The Art Matters general meeting, where students would be able to get involved by being a part of the BoD, was set to be on Nov. 28, but has since been postponed due to failure to book space.
Shea said that it should happen in the next week or two.
Although the general meeting has yet to be planned, Shea and Glenn are confident that their hopes for the festival are feasible and that their optimism for an all-inclusive festival is going to appeal to the student body in a very real way.
“Clinton and I were both involved as curators and for both of us it was a really amazing experience. So we decided to take on the festival as organizers this year,” said Shea. “We really hope that it’s going to be as much of a great learning and fun experience as it was for us [last year].”
From their previous participation in the festival, they are approaching this year’s edition with a set of ideas already in place. But there are still some roadblocks.
“I think for the majority, yes, there are a few unknowns there, and a few projects that we want to work on and, whether we can implement those or not—to be honest—a lot of it has to do with bureaucracy and red tape,” said Glenn.
“But I think, given that we have ideas of what we want to do and know how to do them, I think that we will accomplish everything we want to accomplish. Art Matters sort of reinvents itself every year; the whole look of the festival is different from year to year.”
Art Matters Through the Years
2001:
The Faculty of Fine Arts celebrates 25 years at Concordia University—and Art Matters begins. The festival, designed to bring awareness to the oft-ignored faculty, wins the Quebec government’s “Forces Avenir” award for student initiatives.
2002:
In its second year, Art Matters receives double the proposals, 120 to the previous year’s 60, and lasts 14 days instead of 11.
“Far too often, Fine Arts are the first thing to be cut, in both education and in grant funding […] We’re trying to send the message that art does matter.”

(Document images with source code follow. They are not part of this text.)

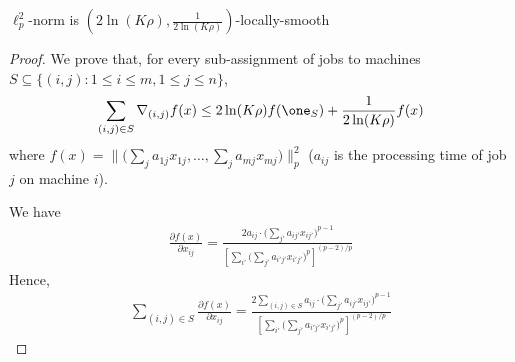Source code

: \begin{lemma} \label{lem-makespan}
$\ell_{p}^{2}$-norm is $(2\ln(K\rho),\frac{1}{2\ln(K\rho)})$-locally-smooth
\end{lemma}
%
\begin{proof}
We prove that, for every sub-assignment of jobs to machines $S \subseteq \{(i,j): 1 \leq i \leq m, 1 \leq j \leq n\}$,
%
\begin{align}	\label{ineq:lp-smooth}
\sum_{(i,j) \in S} \nabla_{(i,j)} f(x) \leq 2 \ln(K\rho) f(\one_{S}) + \frac{1}{2\ln(K\rho)} f(x)
\end{align}
where $f(x) = \| \bigl( \sum_{j} a_{1j} x_{1j}, \ldots, \sum_{j} a_{mj} x_{mj} \bigr)\|_{p}^{2}$
($a_{ij}$ is the processing time of job $j$ on machine $i$).


We have
%
\begin{align*}
\frac{\partial f(x)}{\partial x_{ij}}
= \frac{2a_{ij} \cdot \bigl( \sum_{j'} a_{ij'} x_{ij'} \bigr)^{p-1} }{ \left[ \sum_{i'} \bigl( \sum_{j'} a_{i'j'} x_{i'j'} \bigr)^{p} \right]^{(p-2)/p}}
\end{align*}
Hence,
\begin{align*}
\sum_{(i,j) \in S} \frac{\partial f(x)}{\partial x_{ij}}
= \frac{ 2 \sum_{(i,j) \in S} a_{ij} \cdot \bigl( \sum_{j'} a_{ij'} x_{ij'} \bigr)^{p-1} }{ \left[ \sum_{i'} \bigl( \sum_{j'} a_{i'j'} x_{i'j'} \bigr)^{p} \right]^{(p-2)/p}}
\end{align*}


\end{proof}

—Katherine Harris, 2002 Festival Coordinator
2003:
Art Matters expands to include venues outside of the university, while the Concordia Student Union turns the Hall Building mezzanine into an activist art space, holding teach-ins on displaying political art.
2004:
“Fine Arts students aren’t the only ones who make art––they just happen to be doing a degree in it.”

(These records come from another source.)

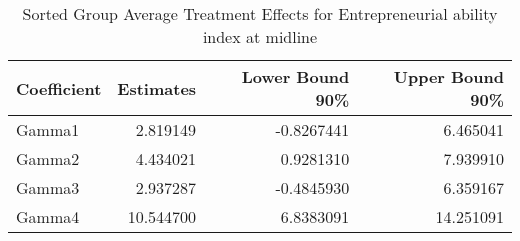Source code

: \begin{table}

\caption{\label{tab:gatesREntrep_total}Sorted Group Average Treatment Effects for Entrepreneurial ability index at midline}
\centering
\begin{tabular}[t]{lrrr}
\toprule
Coefficient & Estimates & Lower Bound 90\% & Upper Bound 90\%\\
\midrule
Gamma1 & 2.819149 & -0.8267441 & 6.465041\\
Gamma2 & 4.434021 & 0.9281310 & 7.939910\\
Gamma3 & 2.937287 & -0.4845930 & 6.359167\\
Gamma4 & 10.544700 & 6.8383091 & 14.251091\\
\bottomrule
\end{tabular}
\end{table}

—Rachel Dhawan, 2003 Co-Producer
Art Matters attracts a record 250 artists—and now includes students studying in philosophy, anthropology, mathematics and the liberal arts.
2007:
“This festival is a clear declaration that what students are exploring, creating and contribution is relevant—and very much matters.”
—Jim Verburg, 2007 Co-Producer and Artistic Director
2008:
Art Matters runs over a two-week period, expands to 11 new venues and doubles the exhibitions from 2007, to 35.
2010:
Art Matters turns 10!
“I think that Art Matters can prepare student artists for—I hate saying it—the real art world. Although, at this point, I do feel we’re part of the real art world.”
—Patrick Lloyd Brennan, 2010 Co-Producer
2012:
120 Montreal-based undergrad artists participate in 13 exhibitions, now held in different boroughs around the city.